In de witte villa wordt het nu ook te gevaarlijk. De rebellen rukken op. De Japanners kunnen hun veiligheid niet langer garanderen. Ze besluiten de vluchtelingen naar een plaats te brengen waar ze beter tegen de opstandelingen beschermd kunnen worden: de gevangenis! Verstopt onder dekzeilen van een militaire vrachtwagen worden de 3 gezinnen - onder Japanse escorte - in de nacht weggebracht. Hun schamele bezittingen dragen de kinderen in kussenslopen mee. Mammie, Kroes en Toetie helpen Ab en de kleintjes. Wéér op de vlucht. Waar de nachtelijke rit hen naartoe brengt, kan Fer niet zien. Het is stikdonker onder het zeil en hij is misselijk van de hitte. Als ze eindelijk bij de gevangenis aankomen, worden Mammie en de kinderen in een grote cel gestopt met nog ongeveer 15 andere mensen.
(Gevangenis 1945 Semarang)
Na ongeveer 10 dagen is ook het weinige eten in de gevangenis op.
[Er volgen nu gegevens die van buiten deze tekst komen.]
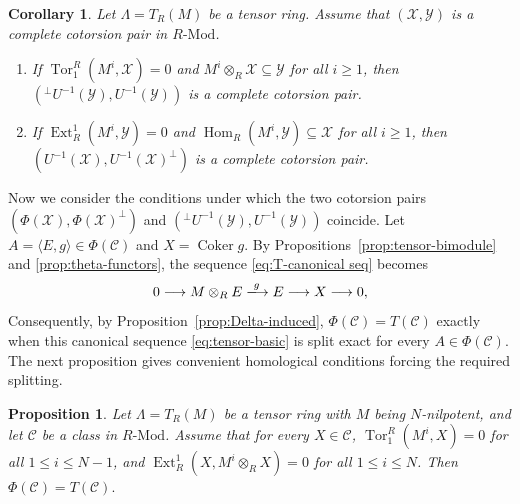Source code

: \documentclass[11pt,reqno]{amsart}
\numberwithin{equation}{section}
\newtheorem{proposition}[theorem]{Proposition}
\newtheorem{corollary}[theorem]{Corollary}
\newcommand{\cX}{\mathcal X}
\newcommand{\cY}{\mathcal Y}
\newcommand{\cC}{\mathcal C}
\newcommand{\Ext}{\operatorname{Ext}}
\newcommand{\Hom}{\operatorname{Hom}}
\newcommand{\Tor}{\operatorname{Tor}}
\newcommand{\Coker}{\operatorname{Coker}}
\begin{document}
\begin{corollary}\label{thm:tensor-U-completeness}
Let $\Lambda = T_R(M)$ be a tensor ring. Assume that $(\cX,\cY)$ is a complete cotorsion pair in $R\text{-Mod}$.
\begin{enumerate}[label=\textup{(\arabic*)}]
\item If
$
\Tor_1^R(M^i,\cX)=0
$
and
$
M^i\otimes_R\cX\subseteq\cY
$ for all $i\ge 1$,
then $({}^\perp U^{-1}(\cY),U^{-1}(\cY))$ is a complete cotorsion pair.
\item If
$
\Ext_R^1(M^i,\cY)=0
$
and
$
\Hom_R(M^i,\cY)\subseteq\cX
$ for all $i\ge 1$,
then $(U^{-1}(\cX),U^{-1}(\cX)^\perp)$ is a complete cotorsion pair.
\end{enumerate}
\end{corollary}


Now we consider the conditions under which the two cotorsion pairs $(\Phi(\cX),\Phi(\cX)^\perp)$ and $({}^\perp U^{-1}(\cY), U^{-1}(\cY))$ coincide.
Let $A=\langle E,g\rangle\in\Phi(\cC)$ and $X=\Coker g$. By Propositions~\ref{prop:tensor-bimodule} and \ref{prop:theta-functors}, the sequence \eqref{eq:T-canonical seq} becomes
\begin{equation}\label{eq:tensor-basic}
0\longrightarrow M\otimes_RE
\xlongrightarrow{g}E
\longrightarrow X\longrightarrow0,
\end{equation}
Consequently, by Proposition~\ref{prop:Delta-induced}, $\Phi(\cC)=T(\cC)$ exactly when this canonical sequence \eqref{eq:tensor-basic}
is split exact for every $A\in\Phi(\cC)$. The next proposition gives convenient homological conditions forcing the required splitting.

\begin{proposition}\label{prop:tensor-Phi-T}
Let $\Lambda = T_R(M)$ be a tensor ring with $M$ being $N$-nilpotent, and let $\cC$ be a class in $R\text{-Mod}$. Assume that for every $X\in\cC$,
$\Tor_1^R(M^i,X)=0$ for all $1\le i\le N-1$,
and
$
\Ext_R^1(X,M^i\otimes_RX)=0$ for all $1\le i\le N$.
Then
$
\Phi(\cC)=T(\cC).
$
\end{proposition}
\end{document}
Steeds meer mensen worden ziek van de honger en de hitte. Daarom besluiten de Japanners om alle mensen uit de gevangenis naar een nabijgelegen nonnenklooster te brengen. In het gedrang en geduw probeert Mammie uit alle macht om de kinderen bij elkaar te houden. Begeleid door Japanse soldaten worden ze in volgepropte militaire trucks naar het klooster gereden. Onderweg zien ze de grote chaos in de stad. Fer herkent vriendjes, klasgenoten, kinderen uit de buurt. Hele families zijn op de vlucht. In de chaos raken mensen elkaar kwijt. Kinderen huilen om hun moeder. Moeders zoeken wanhopig naar hun kinderen. Hier en daar wordt nog gevochten. Er liggen lijken in de straten. Niemand weet precies hoeveel mensen en wie er vermoord zijn. Er zijn zoveel geruchten. Er is zoveel paniek.